今シーズンの総得点数は昨年の39点から48点に伸びた。攻撃重視では守備がおろそかになると思われがちだが、失点数が昨年の47点から1しか増えていないのも注目だ。
敵地で強豪の鹿島や浦和と無失点で引き分けるなど粘り強さも発揮。進藤は「守備は11人全員のコンセプト。大事なのは90分を通して隙を与えないこと」。守備を重視した昨年までのベースに今年、培った球際の強さと運動量が加わった。
ただ、経験がない上位での戦いの重圧も確実に選手たちにのしかかった。9月の北海道地震発生後初の試合となる15日の川崎戦では、中盤でパスを奪われて次々に失点し、0―7の大敗。続く鹿島戦でも0―2で敗れた。強豪相手の連敗に「雰囲気はよどんでいた」と都倉。

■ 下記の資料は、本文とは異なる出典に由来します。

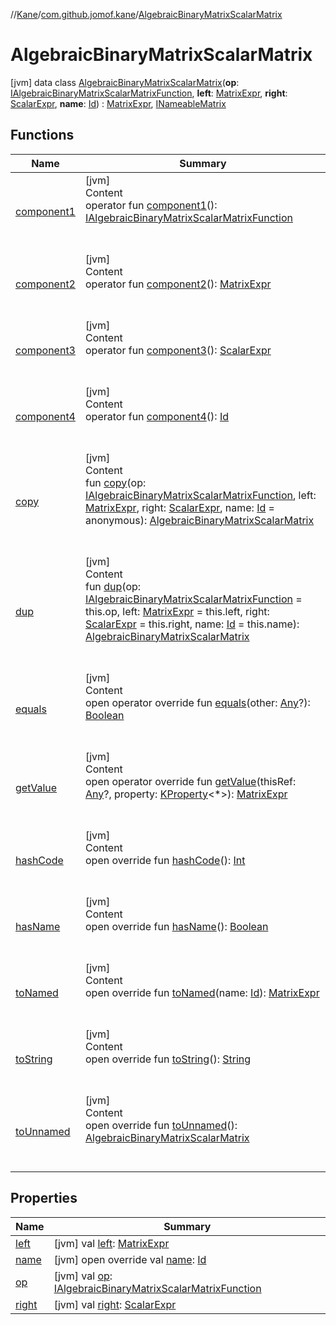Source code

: //[Kane](../../index.md)/[com.github.jomof.kane](../index.md)/[AlgebraicBinaryMatrixScalarMatrix](index.md)



# AlgebraicBinaryMatrixScalarMatrix  
 [jvm] data class [AlgebraicBinaryMatrixScalarMatrix](index.md)(**op**: [IAlgebraicBinaryMatrixScalarMatrixFunction](../-i-algebraic-binary-matrix-scalar-matrix-function/index.md), **left**: [MatrixExpr](../-matrix-expr/index.md), **right**: [ScalarExpr](../-scalar-expr/index.md), **name**: [Id](../../com.github.jomof.kane.impl/index.md#%5Bcom.github.jomof.kane.impl%2FId%2F%2F%2FPointingToDeclaration%2F%5D%2FClasslikes%2F-704583245)) : [MatrixExpr](../-matrix-expr/index.md), [INameableMatrix](../-i-nameable-matrix/index.md)   


## Functions  
  
|  Name|  Summary| 
|---|---|
| <a name="com.github.jomof.kane/AlgebraicBinaryMatrixScalarMatrix/component1/#/PointingToDeclaration/"></a>[component1](component1.md)| <a name="com.github.jomof.kane/AlgebraicBinaryMatrixScalarMatrix/component1/#/PointingToDeclaration/"></a>[jvm]  <br>Content  <br>operator fun [component1](component1.md)(): [IAlgebraicBinaryMatrixScalarMatrixFunction](../-i-algebraic-binary-matrix-scalar-matrix-function/index.md)  <br><br><br>
| <a name="com.github.jomof.kane/AlgebraicBinaryMatrixScalarMatrix/component2/#/PointingToDeclaration/"></a>[component2](component2.md)| <a name="com.github.jomof.kane/AlgebraicBinaryMatrixScalarMatrix/component2/#/PointingToDeclaration/"></a>[jvm]  <br>Content  <br>operator fun [component2](component2.md)(): [MatrixExpr](../-matrix-expr/index.md)  <br><br><br>
| <a name="com.github.jomof.kane/AlgebraicBinaryMatrixScalarMatrix/component3/#/PointingToDeclaration/"></a>[component3](component3.md)| <a name="com.github.jomof.kane/AlgebraicBinaryMatrixScalarMatrix/component3/#/PointingToDeclaration/"></a>[jvm]  <br>Content  <br>operator fun [component3](component3.md)(): [ScalarExpr](../-scalar-expr/index.md)  <br><br><br>
| <a name="com.github.jomof.kane/AlgebraicBinaryMatrixScalarMatrix/component4/#/PointingToDeclaration/"></a>[component4](component4.md)| <a name="com.github.jomof.kane/AlgebraicBinaryMatrixScalarMatrix/component4/#/PointingToDeclaration/"></a>[jvm]  <br>Content  <br>operator fun [component4](component4.md)(): [Id](../../com.github.jomof.kane.impl/index.md#%5Bcom.github.jomof.kane.impl%2FId%2F%2F%2FPointingToDeclaration%2F%5D%2FClasslikes%2F-704583245)  <br><br><br>
| <a name="com.github.jomof.kane/AlgebraicBinaryMatrixScalarMatrix/copy/#com.github.jomof.kane.IAlgebraicBinaryMatrixScalarMatrixFunction#com.github.jomof.kane.MatrixExpr#com.github.jomof.kane.ScalarExpr#kotlin.Any/PointingToDeclaration/"></a>[copy](copy.md)| <a name="com.github.jomof.kane/AlgebraicBinaryMatrixScalarMatrix/copy/#com.github.jomof.kane.IAlgebraicBinaryMatrixScalarMatrixFunction#com.github.jomof.kane.MatrixExpr#com.github.jomof.kane.ScalarExpr#kotlin.Any/PointingToDeclaration/"></a>[jvm]  <br>Content  <br>fun [copy](copy.md)(op: [IAlgebraicBinaryMatrixScalarMatrixFunction](../-i-algebraic-binary-matrix-scalar-matrix-function/index.md), left: [MatrixExpr](../-matrix-expr/index.md), right: [ScalarExpr](../-scalar-expr/index.md), name: [Id](../../com.github.jomof.kane.impl/index.md#%5Bcom.github.jomof.kane.impl%2FId%2F%2F%2FPointingToDeclaration%2F%5D%2FClasslikes%2F-704583245) = anonymous): [AlgebraicBinaryMatrixScalarMatrix](index.md)  <br><br><br>
| <a name="com.github.jomof.kane/AlgebraicBinaryMatrixScalarMatrix/dup/#com.github.jomof.kane.IAlgebraicBinaryMatrixScalarMatrixFunction#com.github.jomof.kane.MatrixExpr#com.github.jomof.kane.ScalarExpr#kotlin.Any/PointingToDeclaration/"></a>[dup](dup.md)| <a name="com.github.jomof.kane/AlgebraicBinaryMatrixScalarMatrix/dup/#com.github.jomof.kane.IAlgebraicBinaryMatrixScalarMatrixFunction#com.github.jomof.kane.MatrixExpr#com.github.jomof.kane.ScalarExpr#kotlin.Any/PointingToDeclaration/"></a>[jvm]  <br>Content  <br>fun [dup](dup.md)(op: [IAlgebraicBinaryMatrixScalarMatrixFunction](../-i-algebraic-binary-matrix-scalar-matrix-function/index.md) = this.op, left: [MatrixExpr](../-matrix-expr/index.md) = this.left, right: [ScalarExpr](../-scalar-expr/index.md) = this.right, name: [Id](../../com.github.jomof.kane.impl/index.md#%5Bcom.github.jomof.kane.impl%2FId%2F%2F%2FPointingToDeclaration%2F%5D%2FClasslikes%2F-704583245) = this.name): [AlgebraicBinaryMatrixScalarMatrix](index.md)  <br><br><br>
| <a name="kotlin/Any/equals/#kotlin.Any?/PointingToDeclaration/"></a>[equals](../../com.github.jomof.kane.impl.visitor/-difference-visitor/index.md#%5Bkotlin%2FAny%2Fequals%2F%23kotlin.Any%3F%2FPointingToDeclaration%2F%5D%2FFunctions%2F-704583245)| <a name="kotlin/Any/equals/#kotlin.Any?/PointingToDeclaration/"></a>[jvm]  <br>Content  <br>open operator override fun [equals](../../com.github.jomof.kane.impl.visitor/-difference-visitor/index.md#%5Bkotlin%2FAny%2Fequals%2F%23kotlin.Any%3F%2FPointingToDeclaration%2F%5D%2FFunctions%2F-704583245)(other: [Any](https://kotlinlang.org/api/latest/jvm/stdlib/kotlin/-any/index.html)?): [Boolean](https://kotlinlang.org/api/latest/jvm/stdlib/kotlin/-boolean/index.html)  <br><br><br>
| <a name="com.github.jomof.kane/AlgebraicBinaryMatrixScalarMatrix/getValue/#kotlin.Any?#kotlin.reflect.KProperty[*]/PointingToDeclaration/"></a>[getValue](get-value.md)| <a name="com.github.jomof.kane/AlgebraicBinaryMatrixScalarMatrix/getValue/#kotlin.Any?#kotlin.reflect.KProperty[*]/PointingToDeclaration/"></a>[jvm]  <br>Content  <br>open operator override fun [getValue](get-value.md)(thisRef: [Any](https://kotlinlang.org/api/latest/jvm/stdlib/kotlin/-any/index.html)?, property: [KProperty](https://kotlinlang.org/api/latest/jvm/stdlib/kotlin.reflect/-k-property/index.html)<*>): [MatrixExpr](../-matrix-expr/index.md)  <br><br><br>
| <a name="kotlin/Any/hashCode/#/PointingToDeclaration/"></a>[hashCode](../../com.github.jomof.kane.impl.visitor/-difference-visitor/index.md#%5Bkotlin%2FAny%2FhashCode%2F%23%2FPointingToDeclaration%2F%5D%2FFunctions%2F-704583245)| <a name="kotlin/Any/hashCode/#/PointingToDeclaration/"></a>[jvm]  <br>Content  <br>open override fun [hashCode](../../com.github.jomof.kane.impl.visitor/-difference-visitor/index.md#%5Bkotlin%2FAny%2FhashCode%2F%23%2FPointingToDeclaration%2F%5D%2FFunctions%2F-704583245)(): [Int](https://kotlinlang.org/api/latest/jvm/stdlib/kotlin/-int/index.html)  <br><br><br>
| <a name="com.github.jomof.kane/AlgebraicBinaryMatrixScalarMatrix/hasName/#/PointingToDeclaration/"></a>[hasName](has-name.md)| <a name="com.github.jomof.kane/AlgebraicBinaryMatrixScalarMatrix/hasName/#/PointingToDeclaration/"></a>[jvm]  <br>Content  <br>open override fun [hasName](has-name.md)(): [Boolean](https://kotlinlang.org/api/latest/jvm/stdlib/kotlin/-boolean/index.html)  <br><br><br>
| <a name="com.github.jomof.kane/AlgebraicBinaryMatrixScalarMatrix/toNamed/#kotlin.Any/PointingToDeclaration/"></a>[toNamed](to-named.md)| <a name="com.github.jomof.kane/AlgebraicBinaryMatrixScalarMatrix/toNamed/#kotlin.Any/PointingToDeclaration/"></a>[jvm]  <br>Content  <br>open override fun [toNamed](to-named.md)(name: [Id](../../com.github.jomof.kane.impl/index.md#%5Bcom.github.jomof.kane.impl%2FId%2F%2F%2FPointingToDeclaration%2F%5D%2FClasslikes%2F-704583245)): [MatrixExpr](../-matrix-expr/index.md)  <br><br><br>
| <a name="com.github.jomof.kane/AlgebraicBinaryMatrixScalarMatrix/toString/#/PointingToDeclaration/"></a>[toString](to-string.md)| <a name="com.github.jomof.kane/AlgebraicBinaryMatrixScalarMatrix/toString/#/PointingToDeclaration/"></a>[jvm]  <br>Content  <br>open override fun [toString](to-string.md)(): [String](https://kotlinlang.org/api/latest/jvm/stdlib/kotlin/-string/index.html)  <br><br><br>
| <a name="com.github.jomof.kane/AlgebraicBinaryMatrixScalarMatrix/toUnnamed/#/PointingToDeclaration/"></a>[toUnnamed](to-unnamed.md)| <a name="com.github.jomof.kane/AlgebraicBinaryMatrixScalarMatrix/toUnnamed/#/PointingToDeclaration/"></a>[jvm]  <br>Content  <br>open override fun [toUnnamed](to-unnamed.md)(): [AlgebraicBinaryMatrixScalarMatrix](index.md)  <br><br><br>


## Properties  
  
|  Name|  Summary| 
|---|---|
| <a name="com.github.jomof.kane/AlgebraicBinaryMatrixScalarMatrix/left/#/PointingToDeclaration/"></a>[left](left.md)| <a name="com.github.jomof.kane/AlgebraicBinaryMatrixScalarMatrix/left/#/PointingToDeclaration/"></a> [jvm] val [left](left.md): [MatrixExpr](../-matrix-expr/index.md)   <br>
| <a name="com.github.jomof.kane/AlgebraicBinaryMatrixScalarMatrix/name/#/PointingToDeclaration/"></a>[name](name.md)| <a name="com.github.jomof.kane/AlgebraicBinaryMatrixScalarMatrix/name/#/PointingToDeclaration/"></a> [jvm] open override val [name](name.md): [Id](../../com.github.jomof.kane.impl/index.md#%5Bcom.github.jomof.kane.impl%2FId%2F%2F%2FPointingToDeclaration%2F%5D%2FClasslikes%2F-704583245)   <br>
| <a name="com.github.jomof.kane/AlgebraicBinaryMatrixScalarMatrix/op/#/PointingToDeclaration/"></a>[op](op.md)| <a name="com.github.jomof.kane/AlgebraicBinaryMatrixScalarMatrix/op/#/PointingToDeclaration/"></a> [jvm] val [op](op.md): [IAlgebraicBinaryMatrixScalarMatrixFunction](../-i-algebraic-binary-matrix-scalar-matrix-function/index.md)   <br>
| <a name="com.github.jomof.kane/AlgebraicBinaryMatrixScalarMatrix/right/#/PointingToDeclaration/"></a>[right](right.md)| <a name="com.github.jomof.kane/AlgebraicBinaryMatrixScalarMatrix/right/#/PointingToDeclaration/"></a> [jvm] val [right](right.md): [ScalarExpr](../-scalar-expr/index.md)   <br>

若手は自信を失いかけ、ペトロビッチ監督は「選手たちは分かっていても恐怖心が出る。鹿島戦ではボールを蹴ることを怖がっていた。ボールの受けるのを怖がったら、我々のサッカーにはならない」と危機感を感じていた。鳥栖戦で連敗を止め、地震後初勝利を挙げたことで札幌は息を吹き返し、最終戦までACL出場権争いに絡んだ。